* _Directions for this task_: Through the line with "- **Utilização da" and starting from the first line, return the records below word for word, with pictures left out.
--- Source records ---
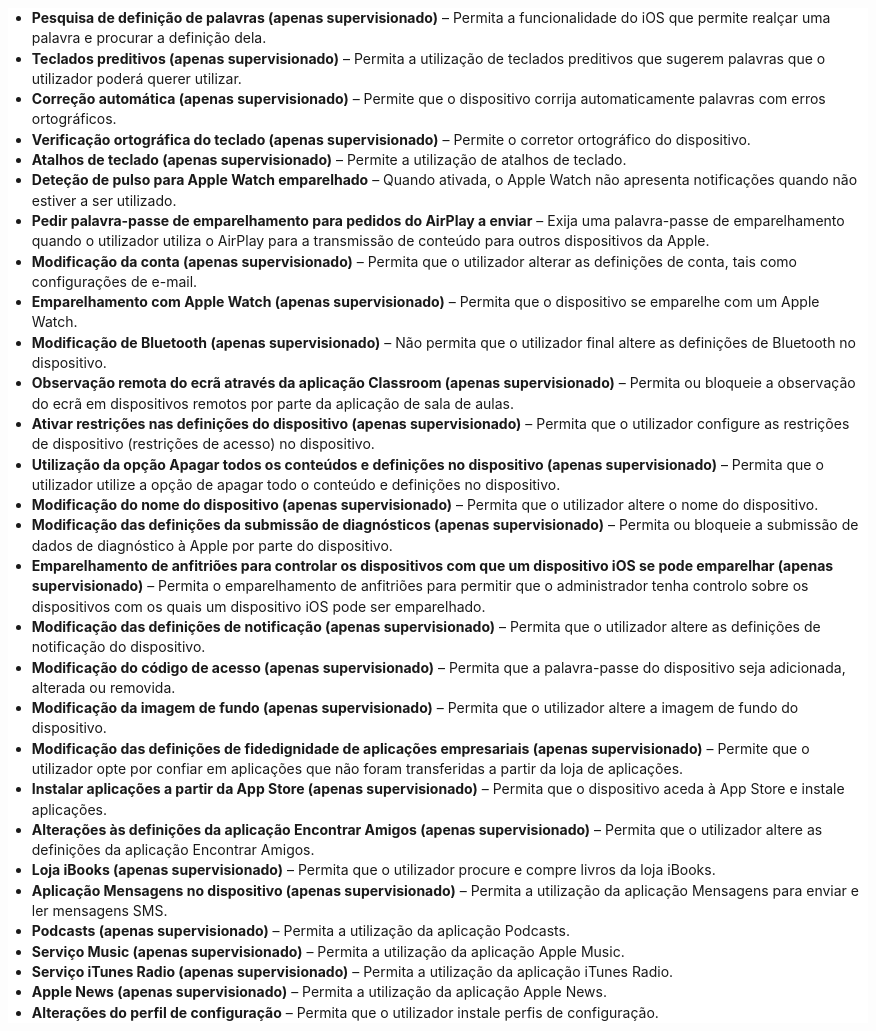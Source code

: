 -   **Pesquisa de definição de palavras (apenas supervisionado)** – Permita a funcionalidade do iOS que permite realçar uma palavra e procurar a definição dela.
-   **Teclados preditivos (apenas supervisionado)** – Permita a utilização de teclados preditivos que sugerem palavras que o utilizador poderá querer utilizar.
-   **Correção automática (apenas supervisionado)** – Permite que o dispositivo corrija automaticamente palavras com erros ortográficos.
-   **Verificação ortográfica do teclado (apenas supervisionado)** – Permite o corretor ortográfico do dispositivo.
-   **Atalhos de teclado (apenas supervisionado)** – Permite a utilização de atalhos de teclado.
-   **Deteção de pulso para Apple Watch emparelhado** – Quando ativada, o Apple Watch não apresenta notificações quando não estiver a ser utilizado.
- **Pedir palavra-passe de emparelhamento para pedidos do AirPlay a enviar** – Exija uma palavra-passe de emparelhamento quando o utilizador utiliza o AirPlay para a transmissão de conteúdo para outros dispositivos da Apple.
- **Modificação da conta (apenas supervisionado)** – Permita que o utilizador alterar as definições de conta, tais como configurações de e-mail.
- **Emparelhamento com Apple Watch (apenas supervisionado)** – Permita que o dispositivo se emparelhe com um Apple Watch.
- **Modificação de Bluetooth (apenas supervisionado)** – Não permita que o utilizador final altere as definições de Bluetooth no dispositivo.
- **Observação remota do ecrã através da aplicação Classroom (apenas supervisionado)** – Permita ou bloqueie a observação do ecrã em dispositivos remotos por parte da aplicação de sala de aulas.
- **Ativar restrições nas definições do dispositivo (apenas supervisionado)** – Permita que o utilizador configure as restrições de dispositivo (restrições de acesso) no dispositivo.
- **Utilização da opção Apagar todos os conteúdos e definições no dispositivo (apenas supervisionado)** – Permita que o utilizador utilize a opção de apagar todo o conteúdo e definições no dispositivo.
- **Modificação do nome do dispositivo (apenas supervisionado)** – Permita que o utilizador altere o nome do dispositivo.
- **Modificação das definições da submissão de diagnósticos (apenas supervisionado)** – Permita ou bloqueie a submissão de dados de diagnóstico à Apple por parte do dispositivo.
- **Emparelhamento de anfitriões para controlar os dispositivos com que um dispositivo iOS se pode emparelhar (apenas supervisionado)** – Permita o emparelhamento de anfitriões para permitir que o administrador tenha controlo sobre os dispositivos com os quais um dispositivo iOS pode ser emparelhado.
- **Modificação das definições de notificação (apenas supervisionado)** – Permita que o utilizador altere as definições de notificação do dispositivo.
- **Modificação do código de acesso (apenas supervisionado)** – Permita que a palavra-passe do dispositivo seja adicionada, alterada ou removida.
- **Modificação da imagem de fundo (apenas supervisionado)** – Permita que o utilizador altere a imagem de fundo do dispositivo.
- **Modificação das definições de fidedignidade de aplicações empresariais (apenas supervisionado)** – Permite que o utilizador opte por confiar em aplicações que não foram transferidas a partir da loja de aplicações.
- **Instalar aplicações a partir da App Store (apenas supervisionado)** – Permita que o dispositivo aceda à App Store e instale aplicações.
- **Alterações às definições da aplicação Encontrar Amigos (apenas supervisionado)** – Permita que o utilizador altere as definições da aplicação Encontrar Amigos.
- **Loja iBooks (apenas supervisionado)** – Permita que o utilizador procure e compre livros da loja iBooks.
- **Aplicação Mensagens no dispositivo (apenas supervisionado)** – Permita a utilização da aplicação Mensagens para enviar e ler mensagens SMS.
- **Podcasts (apenas supervisionado)** – Permita a utilização da aplicação Podcasts.
- **Serviço Music (apenas supervisionado)** – Permita a utilização da aplicação Apple Music.
- **Serviço iTunes Radio (apenas supervisionado)** – Permita a utilização da aplicação iTunes Radio.
- **Apple News (apenas supervisionado)** – Permita a utilização da aplicação Apple News.
- **Alterações do perfil de configuração** – Permita que o utilizador instale perfis de configuração.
---
* _Written solution_:
Source code

: -   **Pesquisa de definição de palavras (apenas supervisionado)** – Permita a funcionalidade do iOS que permite realçar uma palavra e procurar a definição dela.
-   **Teclados preditivos (apenas supervisionado)** – Permita a utilização de teclados preditivos que sugerem palavras que o utilizador poderá querer utilizar.
-   **Correção automática (apenas supervisionado)** – Permite que o dispositivo corrija automaticamente palavras com erros ortográficos.
-   **Verificação ortográfica do teclado (apenas supervisionado)** – Permite o corretor ortográfico do dispositivo.
-   **Atalhos de teclado (apenas supervisionado)** – Permite a utilização de atalhos de teclado.
-   **Deteção de pulso para Apple Watch emparelhado** – Quando ativada, o Apple Watch não apresenta notificações quando não estiver a ser utilizado.
- **Pedir palavra-passe de emparelhamento para pedidos do AirPlay a enviar** – Exija uma palavra-passe de emparelhamento quando o utilizador utiliza o AirPlay para a transmissão de conteúdo para outros dispositivos da Apple.
- **Modificação da conta (apenas supervisionado)** – Permita que o utilizador alterar as definições de conta, tais como configurações de e-mail.
- **Emparelhamento com Apple Watch (apenas supervisionado)** – Permita que o dispositivo se emparelhe com um Apple Watch.
- **Modificação de Bluetooth (apenas supervisionado)** – Não permita que o utilizador final altere as definições de Bluetooth no dispositivo.
- **Observação remota do ecrã através da aplicação Classroom (apenas supervisionado)** – Permita ou bloqueie a observação do ecrã em dispositivos remotos por parte da aplicação de sala de aulas.
- **Ativar restrições nas definições do dispositivo (apenas supervisionado)** – Permita que o utilizador configure as restrições de dispositivo (restrições de acesso) no dispositivo.
- **Utilização da opção Apagar todos os conteúdos e definições no dispositivo (apenas supervisionado)** – Permita que o utilizador utilize a opção de apagar todo o conteúdo e definições no dispositivo.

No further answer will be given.